» Work to be completed: The data below should be restated word for word, pictures omitted.

(Excerpts from a dataset)

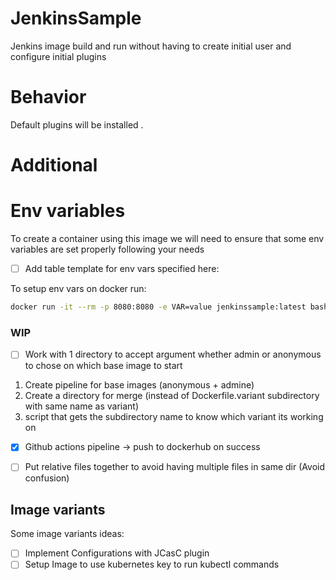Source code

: # JenkinsSample
Jenkins image build and run without having to create initial user and configure initial plugins
# Behavior
Default plugins will be installed .

# Additional

# Env variables
To create a container using this image we will need to ensure that some env variables are set properly following your needs

- [ ] Add table template for env vars specified here:

To setup env vars on docker run:
```sh
docker run -it --rm -p 8080:8080 -e VAR=value jenkinssample:latest bash
```


### WIP
- [ ] Work with 1 directory to accept argument whether admin or anonymous to chose on which base image to start
1. Create pipeline for base images (anonymous + admine)
2. Create a directory for merge (instead of Dockerfile.variant subdirectory with same name as variant)
3. script that gets the subdirectory name to know which variant its working on
- [X] Github actions pipeline -> push to dockerhub on success
- [ ] Put relative files together to avoid having multiple files in same dir (Avoid confusion)


## Image variants
Some image variants ideas:

- [ ] Implement Configurations with JCasC plugin
- [ ] Setup Image to use kubernetes key to run kubectl commands
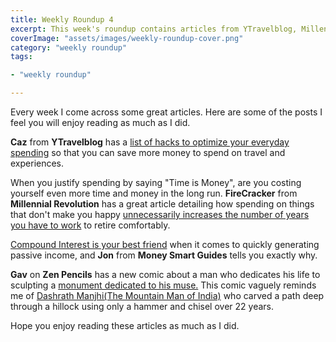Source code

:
 ```yaml
---
title: Weekly Roundup 4
excerpt: This week's roundup contains articles from YTravelblog, Millenial Revolution, Money Smart Guides and Zen Pencils
coverImage: "assets/images/weekly-roundup-cover.png"
category: "weekly roundup"
tags:

- "weekly roundup"

---
```


Every week I come across some great articles. Here are some of the posts I feel you will enjoy reading as much as I did.

**Caz** from **YTravelblog** has a [list of hacks to optimize your everyday spending](http://www.ytravelblog.com/life-hacks-living-expenses/) so that you can save more money to spend on travel and experiences.

When you justify spending by saying "Time is Money", are you costing yourself even more time and money in the long run. **FireCracker** from **Millennial Revolution** has a great article detailing how spending on things that don't make you happy [unnecessarily increases the number of years you have to work](http://www.millennial-revolution.com/build/how-much-is-your-time-really-worth/) to retire comfortably.

[Compound Interest is your best friend](http://www.moneysmartguides.com/compound-versus-simple-interest) when it comes to quickly generating passive income, and **Jon** from **Money Smart Guides** tells you exactly why.

**Gav** on **Zen Pencils** has a new comic about a man who dedicates his life to sculpting a [monument dedicated to his muse.](http://zenpencils.com/comic/muse/) This comic vaguely reminds me of [Dashrath Manjhi(The Mountain Man of India)](https://en.wikipedia.org/wiki/Dashrath_Manjhi) who carved a path deep through a hillock using only a hammer and chisel over 22 years.

Hope you enjoy reading these articles as much as I did.
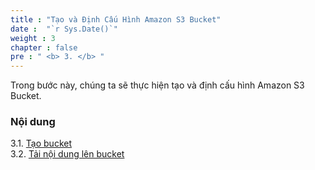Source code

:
 ```yaml
---
title : "Tạo và Định Cấu Hình Amazon S3 Bucket"
date :  "`r Sys.Date()`" 
weight : 3 
chapter : false
pre : " <b> 3. </b> "
---
```


Trong bước này, chúng ta sẽ thực hiện tạo và định cấu hình Amazon S3 Bucket.

### Nội dung
3.1. [Tạo bucket](3.1-Create-a-Bucket/) \
3.2. [Tải nội dung lên bucket](3.2-UploadContenttotheBucket/)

» Written solution:
Source code

: # JenkinsSample
Jenkins image build and run without having to create initial user and configure initial plugins
# Behavior
Default plugins will be installed .

# Additional

# Env variables
To create a container using this image we will need to ensure that some env variables are set properly following your needs

- [ ] Add table template for env vars specified here:

To setup env vars on docker run:
```sh
docker run -it --rm -p 8080:8080 -e VAR=value jenkinssample:latest bash
```


### WIP
- [ ] Work with 1 directory to accept argument whether admin or anonymous to chose on which base image to start
1. Create pipeline for base images (anonymous + admine)
2. Create a directory for merge (instead of Dockerfile.variant subdirectory with same name as variant)
3. script that gets the subdirectory name to know which variant its working on
- [X] Github actions pipeline -> push to dockerhub on success
- [ ] Put relative files together to avoid having multiple files in same dir (Avoid confusion)


## Image variants
Some image variants ideas:

- [ ] Implement Configurations with JCasC plugin
- [ ] Setup Image to use kubernetes key to run kubectl commands
Source code

:
 ```yaml
---
title: Weekly Roundup 4
excerpt: This week's roundup contains articles from YTravelblog, Millenial Revolution, Money Smart Guides and Zen Pencils
coverImage: "assets/images/weekly-roundup-cover.png"
category: "weekly roundup"
tags:

- "weekly roundup"

---
```


Every week I come across some great articles. Here are some of the posts I feel you will enjoy reading as much as I did.

**Caz** from **YTravelblog** has a [list of hacks to optimize your everyday spending](http://www.ytravelblog.com/life-hacks-living-expenses/) so that you can save more money to spend on travel and experiences.

When you justify spending by saying "Time is Money", are you costing yourself even more time and money in the long run. **FireCracker** from **Millennial Revolution** has a great article detailing how spending on things that don't make you happy [unnecessarily increases the number of years you have to work](http://www.millennial-revolution.com/build/how-much-is-your-time-really-worth/) to retire comfortably.

[Compound Interest is your best friend](http://www.moneysmartguides.com/compound-versus-simple-interest) when it comes to quickly generating passive income, and **Jon** from **Money Smart Guides** tells you exactly why.

**Gav** on **Zen Pencils** has a new comic about a man who dedicates his life to sculpting a [monument dedicated to his muse.](http://zenpencils.com/comic/muse/) This comic vaguely reminds me of [Dashrath Manjhi(The Mountain Man of India)](https://en.wikipedia.org/wiki/Dashrath_Manjhi) who carved a path deep through a hillock using only a hammer and chisel over 22 years.

Hope you enjoy reading these articles as much as I did.
Source code

:
 ```yaml
---
title : "Tạo và Định Cấu Hình Amazon S3 Bucket"
date :  "`r Sys.Date()`" 
weight : 3 
chapter : false
pre : " <b> 3. </b> "
---
```


Trong bước này, chúng ta sẽ thực hiện tạo và định cấu hình Amazon S3 Bucket.

### Nội dung
3.1. [Tạo bucket](3.1-Create-a-Bucket/) \
3.2. [Tải nội dung lên bucket](3.2-UploadContenttotheBucket/)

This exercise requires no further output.